Which makes me wonder why we haven’t got more serious bloggers to date? The region’s blogging scene seems quite active to me, including Malaysia and especially Korea where the approval or rather disapproval of the internet community is enough to make their artists commit suicide. Maybe Singaporeans are just lost in Facebook or Twitter and blogging actual paragraphs and detailing events and incidents is too much effort. But I find twittering slightly stupid. What is the point of me telling the world what I’m doing at 2.37pm in the afternoon? (1) who is interested in that sort of triviality? (2) A series of actions taken separately makes no sense in itself (3) I can think of better things to do with my time. But maybe I might be wrong and it’s like the haiku version of a poem, reduce it to 17 syllables and poetry will come out of it and blossom like a pretty flower in spring – simple and natural.

Hmm, somehow I doubt it.

Not that I mind Facebook. I think it’s a great tool to get hooked up to the rest of the 180 friends that I have and superpoke each other till kingdom come but sometimes, the idea of it eludes me.

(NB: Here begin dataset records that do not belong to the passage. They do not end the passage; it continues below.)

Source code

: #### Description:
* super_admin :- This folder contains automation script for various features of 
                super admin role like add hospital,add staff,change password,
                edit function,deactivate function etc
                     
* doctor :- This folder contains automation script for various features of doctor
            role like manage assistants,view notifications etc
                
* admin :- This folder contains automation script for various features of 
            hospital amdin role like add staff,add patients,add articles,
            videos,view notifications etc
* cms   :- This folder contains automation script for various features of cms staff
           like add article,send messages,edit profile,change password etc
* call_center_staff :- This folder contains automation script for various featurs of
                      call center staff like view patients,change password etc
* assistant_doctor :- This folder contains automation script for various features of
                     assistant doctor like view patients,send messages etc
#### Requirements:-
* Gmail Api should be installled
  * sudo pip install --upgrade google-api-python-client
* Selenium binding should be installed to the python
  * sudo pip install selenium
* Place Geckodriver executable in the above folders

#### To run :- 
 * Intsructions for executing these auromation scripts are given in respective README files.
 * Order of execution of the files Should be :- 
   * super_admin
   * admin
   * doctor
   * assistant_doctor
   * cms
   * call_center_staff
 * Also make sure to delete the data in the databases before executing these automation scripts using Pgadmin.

I’d rather spend time with a good friend or two then waste all that social energy on something that might or might not be able to reach another person. Surely we all have a limited amount of social energy, and once expended it will surely take time to be replenished. We are all disembodied commentators of uploaded photos with a profile picture. But hey, I think it’s convenient, fun and useful to amalgamate photos and commenting on them. It’s just that once the whole world started doing it I was a little perturbed. Once everyone gets on the bandwagon, it becomes the norm without question. And everytime when facebook tells me that I’d be granting access to the rest of my information once I clicked on an application, I would rather not have the application. Eventually, we all accepted it as the norm, regardless of whether they are your colleagues (or even your boss!). And so we surrender all our personal infomation, good thing I have not updated my records and details for the longest time.

On an altogether separate final note, I hope the economy will bounce back on its own two feet and I’ll stop feeling guilty for shopping.